**** EXTRACTED RECORDS ****

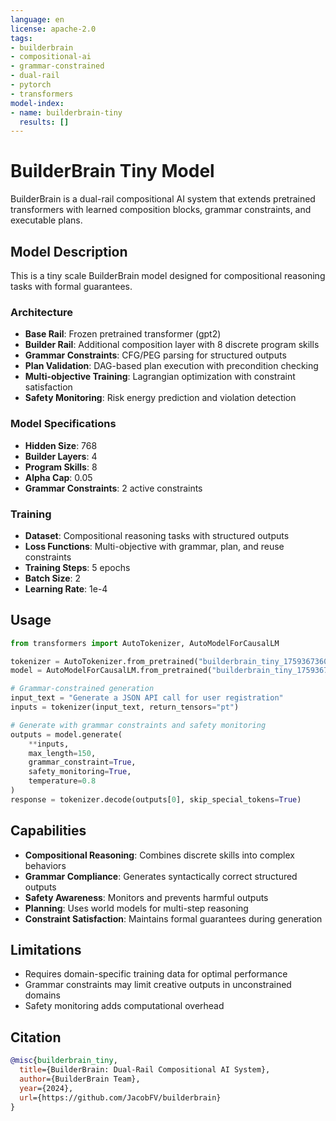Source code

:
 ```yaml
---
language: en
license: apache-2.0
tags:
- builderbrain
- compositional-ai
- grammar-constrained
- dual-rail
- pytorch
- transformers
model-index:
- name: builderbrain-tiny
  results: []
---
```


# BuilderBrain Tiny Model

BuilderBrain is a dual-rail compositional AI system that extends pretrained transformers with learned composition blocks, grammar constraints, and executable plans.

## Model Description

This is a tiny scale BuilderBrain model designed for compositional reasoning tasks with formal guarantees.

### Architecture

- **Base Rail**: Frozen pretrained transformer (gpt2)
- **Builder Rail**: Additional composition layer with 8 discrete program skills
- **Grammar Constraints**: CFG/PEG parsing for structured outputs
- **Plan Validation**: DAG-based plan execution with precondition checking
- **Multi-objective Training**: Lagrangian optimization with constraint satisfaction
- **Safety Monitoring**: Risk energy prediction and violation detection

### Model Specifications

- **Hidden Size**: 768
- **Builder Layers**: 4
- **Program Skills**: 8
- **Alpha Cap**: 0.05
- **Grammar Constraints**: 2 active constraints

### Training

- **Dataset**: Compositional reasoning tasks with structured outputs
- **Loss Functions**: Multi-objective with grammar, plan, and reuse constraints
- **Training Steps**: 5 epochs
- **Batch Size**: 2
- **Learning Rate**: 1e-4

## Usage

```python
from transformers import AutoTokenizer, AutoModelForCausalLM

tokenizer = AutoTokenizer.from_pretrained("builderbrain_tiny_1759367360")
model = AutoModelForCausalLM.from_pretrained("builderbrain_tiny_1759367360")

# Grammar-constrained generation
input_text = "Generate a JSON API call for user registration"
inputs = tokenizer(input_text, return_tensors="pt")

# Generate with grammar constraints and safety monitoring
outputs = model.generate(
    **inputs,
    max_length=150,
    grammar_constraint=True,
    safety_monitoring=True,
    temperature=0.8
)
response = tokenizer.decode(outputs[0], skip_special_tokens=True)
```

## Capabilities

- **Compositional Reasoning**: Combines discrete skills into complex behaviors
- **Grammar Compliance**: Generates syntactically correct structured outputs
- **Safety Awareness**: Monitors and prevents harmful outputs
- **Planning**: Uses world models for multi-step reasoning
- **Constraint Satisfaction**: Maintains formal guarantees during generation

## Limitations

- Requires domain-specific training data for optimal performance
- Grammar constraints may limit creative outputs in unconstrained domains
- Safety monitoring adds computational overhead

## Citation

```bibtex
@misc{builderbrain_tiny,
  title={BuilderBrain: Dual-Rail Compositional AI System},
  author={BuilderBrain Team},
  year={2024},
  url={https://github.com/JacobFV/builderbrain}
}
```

****

In the entries above, find every line holding the word "guarantees" and copy it out.

This is a tiny scale BuilderBrain model designed for compositional reasoning tasks with formal guarantees.
- **Constraint Satisfaction**: Maintains formal guarantees during generation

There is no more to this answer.